Over the years in the employment law “blawgosphere” (isn’t there a better term by now?), I’ve had the pleasure of meeting with and conferring with several other attorneys who blog. One of those is Jeff Nowak, whose FMLA Insights blog has become a go-to place on all things FMLA.
So, it was no surprise yesterday that Jeff was one of the first to talk about a new FMLA notice that will be issued by the U.S. Department of Labor that can be used interchangeably with the existing notice. He also added this scoop:
After today’s announcement, I had the opportunity to connect with the DOL’s Branch Chief for FMLA, Helen Applewhaite, about the timing and obligations to post the new General FMLA Notice. She confirmed that employers would be allowed to post either the current poster or the new version. In other words, employers will not be required to change the current poster. For those that want to use the new poster, I will post a link as soon as DOL releases it.
Jeff also linked to a new employer’s guide to the FMLA, a companion of sorts to a 2012 release by the DOL for employees. This 71-page guide will be a good starting point for employers on the basics of the law but it leaves more complex issues about the law unanswered. For more on it, see Jeff’s post and a followup post by Jon Hyman, of the Ohio Employer’s Law Blog this morning as well.
Connecticut employers though should exercise extreme caution about using this guide as a bible. As most employers in Connecticut are aware, there are significant differences between Connecticut’s FMLA law and the federal counterpart. And because employers with 75 or more employees in Connecticut are covered by both, there is a significant risk that employers using only the federal FMLA guide will get the law wrong.
Connecticut has historically posted a comparison of the two laws that is helpful, again as a starting point. But that comparison is now 17 years old and doesn’t address many of the current issues or things such as a military exigency leave that have occurred through changes to the FMLA law over the years.
So what’s an employer in Connecticut to do? Ignore it?
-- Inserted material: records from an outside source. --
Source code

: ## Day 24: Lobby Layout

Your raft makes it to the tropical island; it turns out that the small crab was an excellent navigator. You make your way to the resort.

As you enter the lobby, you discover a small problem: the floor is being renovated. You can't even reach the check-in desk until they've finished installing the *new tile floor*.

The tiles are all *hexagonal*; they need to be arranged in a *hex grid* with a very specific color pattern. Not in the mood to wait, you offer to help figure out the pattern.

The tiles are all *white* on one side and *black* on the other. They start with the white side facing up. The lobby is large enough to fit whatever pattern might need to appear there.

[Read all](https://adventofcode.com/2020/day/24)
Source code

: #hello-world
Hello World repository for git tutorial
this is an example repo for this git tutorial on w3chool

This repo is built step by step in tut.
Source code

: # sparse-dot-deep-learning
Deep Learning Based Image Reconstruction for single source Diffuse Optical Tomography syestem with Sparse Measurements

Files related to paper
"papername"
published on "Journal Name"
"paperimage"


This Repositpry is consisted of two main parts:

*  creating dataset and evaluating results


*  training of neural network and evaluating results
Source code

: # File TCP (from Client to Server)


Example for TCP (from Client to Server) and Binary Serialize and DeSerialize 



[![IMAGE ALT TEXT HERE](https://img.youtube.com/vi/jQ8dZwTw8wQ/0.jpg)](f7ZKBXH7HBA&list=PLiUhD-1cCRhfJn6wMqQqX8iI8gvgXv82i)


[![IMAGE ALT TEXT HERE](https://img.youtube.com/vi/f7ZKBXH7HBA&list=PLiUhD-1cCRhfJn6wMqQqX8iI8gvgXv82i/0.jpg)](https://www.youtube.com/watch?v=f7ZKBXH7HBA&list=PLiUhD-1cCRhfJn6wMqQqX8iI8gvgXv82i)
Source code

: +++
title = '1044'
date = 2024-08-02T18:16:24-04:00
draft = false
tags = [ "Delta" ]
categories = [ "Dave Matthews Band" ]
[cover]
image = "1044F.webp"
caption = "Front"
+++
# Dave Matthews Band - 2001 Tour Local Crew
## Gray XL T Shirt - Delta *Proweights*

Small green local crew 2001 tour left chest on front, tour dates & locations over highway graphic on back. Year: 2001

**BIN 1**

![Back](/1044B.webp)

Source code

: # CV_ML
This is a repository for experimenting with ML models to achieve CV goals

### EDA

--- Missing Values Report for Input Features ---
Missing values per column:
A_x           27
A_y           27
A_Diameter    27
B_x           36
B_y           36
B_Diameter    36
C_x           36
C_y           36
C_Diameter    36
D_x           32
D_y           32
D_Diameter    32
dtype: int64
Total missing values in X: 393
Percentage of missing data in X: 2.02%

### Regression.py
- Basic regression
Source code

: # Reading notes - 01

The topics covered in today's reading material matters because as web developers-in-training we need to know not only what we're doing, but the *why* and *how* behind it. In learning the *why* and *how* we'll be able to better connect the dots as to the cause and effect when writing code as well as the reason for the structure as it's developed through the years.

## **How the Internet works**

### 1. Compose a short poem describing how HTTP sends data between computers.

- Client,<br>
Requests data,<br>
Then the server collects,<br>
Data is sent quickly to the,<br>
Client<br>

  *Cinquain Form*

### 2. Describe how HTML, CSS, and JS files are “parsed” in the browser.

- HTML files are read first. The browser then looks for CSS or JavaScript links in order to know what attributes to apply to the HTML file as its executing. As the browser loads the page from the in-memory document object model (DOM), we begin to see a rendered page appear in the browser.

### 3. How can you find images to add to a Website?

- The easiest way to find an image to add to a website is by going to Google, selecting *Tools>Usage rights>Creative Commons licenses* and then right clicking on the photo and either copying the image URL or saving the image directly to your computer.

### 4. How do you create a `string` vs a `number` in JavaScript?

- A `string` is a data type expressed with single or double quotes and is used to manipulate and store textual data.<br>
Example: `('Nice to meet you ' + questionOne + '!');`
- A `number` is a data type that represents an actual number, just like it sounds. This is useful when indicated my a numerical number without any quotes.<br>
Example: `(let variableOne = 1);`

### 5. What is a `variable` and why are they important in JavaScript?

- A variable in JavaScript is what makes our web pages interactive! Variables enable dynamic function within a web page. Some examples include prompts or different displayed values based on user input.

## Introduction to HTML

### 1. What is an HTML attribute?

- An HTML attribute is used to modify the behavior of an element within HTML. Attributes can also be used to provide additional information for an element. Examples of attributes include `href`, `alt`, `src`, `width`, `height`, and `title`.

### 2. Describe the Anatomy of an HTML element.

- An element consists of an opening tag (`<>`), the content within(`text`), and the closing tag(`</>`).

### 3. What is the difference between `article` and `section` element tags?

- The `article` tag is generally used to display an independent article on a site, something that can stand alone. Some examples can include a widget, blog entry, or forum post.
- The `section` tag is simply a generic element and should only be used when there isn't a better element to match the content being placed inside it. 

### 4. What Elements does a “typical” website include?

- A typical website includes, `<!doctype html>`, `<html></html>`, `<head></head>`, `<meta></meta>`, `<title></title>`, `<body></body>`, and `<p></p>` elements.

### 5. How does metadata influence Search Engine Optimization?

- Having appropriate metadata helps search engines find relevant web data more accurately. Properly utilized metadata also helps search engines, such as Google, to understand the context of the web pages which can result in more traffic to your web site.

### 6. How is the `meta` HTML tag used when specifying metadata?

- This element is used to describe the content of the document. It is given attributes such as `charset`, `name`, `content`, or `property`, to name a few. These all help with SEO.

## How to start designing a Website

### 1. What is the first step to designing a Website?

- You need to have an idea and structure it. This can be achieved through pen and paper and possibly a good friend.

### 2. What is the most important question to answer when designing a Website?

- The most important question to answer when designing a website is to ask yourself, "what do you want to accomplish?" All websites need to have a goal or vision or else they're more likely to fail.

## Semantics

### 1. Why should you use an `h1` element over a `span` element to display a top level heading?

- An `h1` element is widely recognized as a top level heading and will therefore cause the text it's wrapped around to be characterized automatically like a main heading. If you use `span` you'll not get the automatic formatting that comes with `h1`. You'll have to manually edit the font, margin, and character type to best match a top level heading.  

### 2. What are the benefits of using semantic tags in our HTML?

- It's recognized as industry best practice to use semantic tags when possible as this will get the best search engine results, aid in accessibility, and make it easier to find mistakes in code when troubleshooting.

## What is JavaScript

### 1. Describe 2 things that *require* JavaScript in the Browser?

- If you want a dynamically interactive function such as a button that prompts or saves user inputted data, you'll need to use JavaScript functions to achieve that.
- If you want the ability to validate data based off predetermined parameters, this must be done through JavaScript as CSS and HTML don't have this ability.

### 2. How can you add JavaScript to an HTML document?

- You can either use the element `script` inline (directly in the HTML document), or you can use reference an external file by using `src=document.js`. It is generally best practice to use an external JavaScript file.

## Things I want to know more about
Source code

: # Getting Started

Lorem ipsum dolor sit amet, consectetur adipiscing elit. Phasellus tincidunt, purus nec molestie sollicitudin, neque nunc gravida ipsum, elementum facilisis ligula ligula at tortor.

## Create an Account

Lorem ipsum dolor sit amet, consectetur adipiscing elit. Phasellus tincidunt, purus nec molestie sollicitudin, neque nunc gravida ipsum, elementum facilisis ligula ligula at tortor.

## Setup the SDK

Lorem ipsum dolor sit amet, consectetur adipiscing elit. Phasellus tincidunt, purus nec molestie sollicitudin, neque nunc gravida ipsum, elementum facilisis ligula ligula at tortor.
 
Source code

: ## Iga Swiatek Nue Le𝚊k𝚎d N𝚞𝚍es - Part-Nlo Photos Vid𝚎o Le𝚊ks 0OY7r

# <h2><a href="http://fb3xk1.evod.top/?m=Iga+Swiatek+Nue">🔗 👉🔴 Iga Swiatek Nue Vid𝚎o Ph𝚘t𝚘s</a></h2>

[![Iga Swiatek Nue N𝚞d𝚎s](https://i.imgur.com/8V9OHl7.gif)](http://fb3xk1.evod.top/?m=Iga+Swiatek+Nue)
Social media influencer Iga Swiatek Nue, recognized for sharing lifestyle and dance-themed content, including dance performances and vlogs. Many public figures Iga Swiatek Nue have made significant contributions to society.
Read it?
Probably a little of both.
There are certainly items helpful in both guides but, in my view, they aren’t a substitute for talking with counsel about more complicated issues such as intermittent leave and FMLA’s interaction with the ADA and Connecticut’s Paid Sick Leave law.
If nothing else, be aware that when FMLA leaves do occur, there may be more to the solution than what is posted in the USDOL’s employer guide.